**TO DO**
Which lines in the data below contain the word "Slot"? Copy each of them.

----------------------------------------

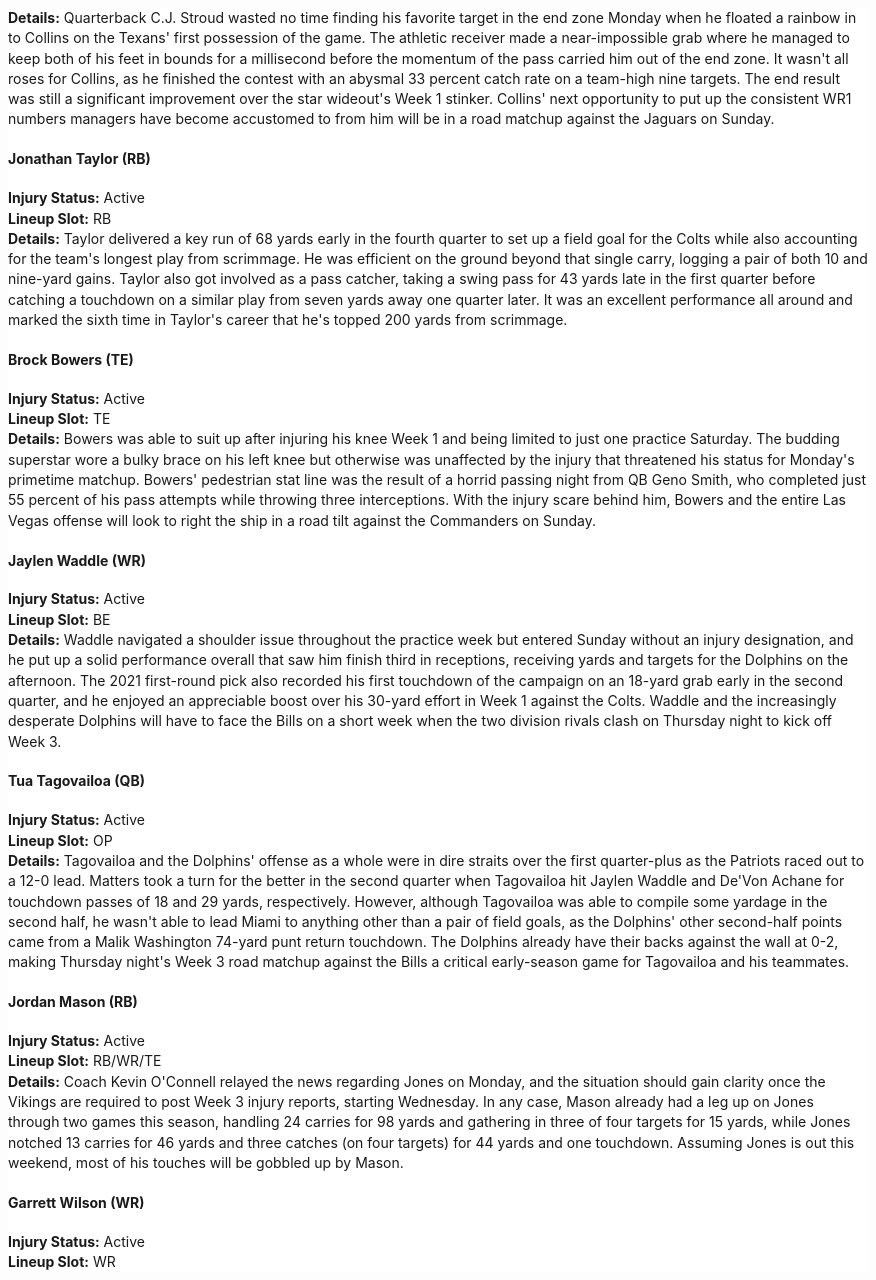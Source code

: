 **Details:** Quarterback C.J. Stroud wasted no time finding his favorite target in the end zone Monday when he floated a rainbow in to Collins on the Texans' first possession of the game. The athletic receiver made a near-impossible grab where he managed to keep both of his feet in bounds for a millisecond before the momentum of the pass carried him out of the end zone. It wasn't all roses for Collins, as he finished the contest with an abysmal 33 percent catch rate on a team-high nine targets. The end result was still a significant improvement over the star wideout's Week 1 stinker. Collins' next opportunity to put up the consistent WR1 numbers managers have become accustomed to from him will be in a road matchup against the Jaguars on Sunday.
#### Jonathan Taylor (RB)
**Injury Status:** Active <br>
**Lineup Slot:** RB <br>
**Details:** Taylor delivered a key run of 68 yards early in the fourth quarter to set up a field goal for the Colts while also accounting for the team's longest play from scrimmage. He was efficient on the ground beyond that single carry, logging a pair of both 10 and nine-yard gains. Taylor also got involved as a pass catcher, taking a swing pass for 43 yards late in the first quarter before catching a touchdown on a similar play from seven yards away one quarter later. It was an excellent performance all around and marked the sixth time in Taylor's career that he's topped 200 yards from scrimmage.
#### Brock Bowers (TE)
**Injury Status:** Active <br>
**Lineup Slot:** TE <br>
**Details:** Bowers was able to suit up after injuring his knee Week 1 and being limited to just one practice Saturday. The budding superstar wore a bulky brace on his left knee but otherwise was unaffected by the injury that threatened his status for Monday's primetime matchup. Bowers' pedestrian stat line was the result of a horrid passing night from QB Geno Smith, who completed just 55 percent of his pass attempts while throwing three interceptions. With the injury scare behind him, Bowers and the entire Las Vegas offense will look to right the ship in a road tilt against the Commanders on Sunday.
#### Jaylen Waddle (WR)
**Injury Status:** Active <br>
**Lineup Slot:** BE <br>
**Details:** Waddle navigated a shoulder issue throughout the practice week but entered Sunday without an injury designation, and he put up a solid performance overall that saw him finish third in receptions, receiving yards and targets for the Dolphins on the afternoon. The 2021 first-round pick also recorded his first touchdown of the campaign on an 18-yard grab early in the second quarter, and he enjoyed an appreciable boost over his 30-yard effort in Week 1 against the Colts. Waddle and the increasingly desperate Dolphins will have to face the Bills on a short week when the two division rivals clash on Thursday night to kick off Week 3.
#### Tua Tagovailoa (QB)
**Injury Status:** Active <br>
**Lineup Slot:** OP <br>
**Details:** Tagovailoa and the Dolphins' offense as a whole were in dire straits over the first quarter-plus as the Patriots raced out to a 12-0 lead. Matters took a turn for the better in the second quarter when Tagovailoa hit Jaylen Waddle and De'Von Achane for touchdown passes of 18 and 29 yards, respectively. However, although Tagovailoa was able to compile some yardage in the second half, he wasn't able to lead Miami to anything other than a pair of field goals, as the Dolphins' other second-half points came from a Malik Washington 74-yard punt return touchdown. The Dolphins already have their backs against the wall at 0-2, making Thursday night's Week 3 road matchup against the Bills a critical early-season game for Tagovailoa and his teammates.
#### Jordan Mason (RB)
**Injury Status:** Active <br>
**Lineup Slot:** RB/WR/TE <br>
**Details:** Coach Kevin O'Connell relayed the news regarding Jones on Monday, and the situation should gain clarity once the Vikings are required to post Week 3 injury reports, starting Wednesday. In any case, Mason already had a leg up on Jones through two games this season, handling 24 carries for 98 yards and gathering in three of four targets for 15 yards, while Jones notched 13 carries for 46 yards and three catches (on four targets) for 44 yards and one touchdown. Assuming Jones is out this weekend, most of his touches will be gobbled up by Mason.
#### Garrett Wilson (WR)
**Injury Status:** Active <br>
**Lineup Slot:** WR <br>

----------------------------------------

**RESPONSE TO THIS TASK**
**Lineup Slot:** RB <br>
**Lineup Slot:** TE <br>
**Lineup Slot:** BE <br>
**Lineup Slot:** OP <br>
**Lineup Slot:** RB/WR/TE <br>
**Lineup Slot:** WR <br>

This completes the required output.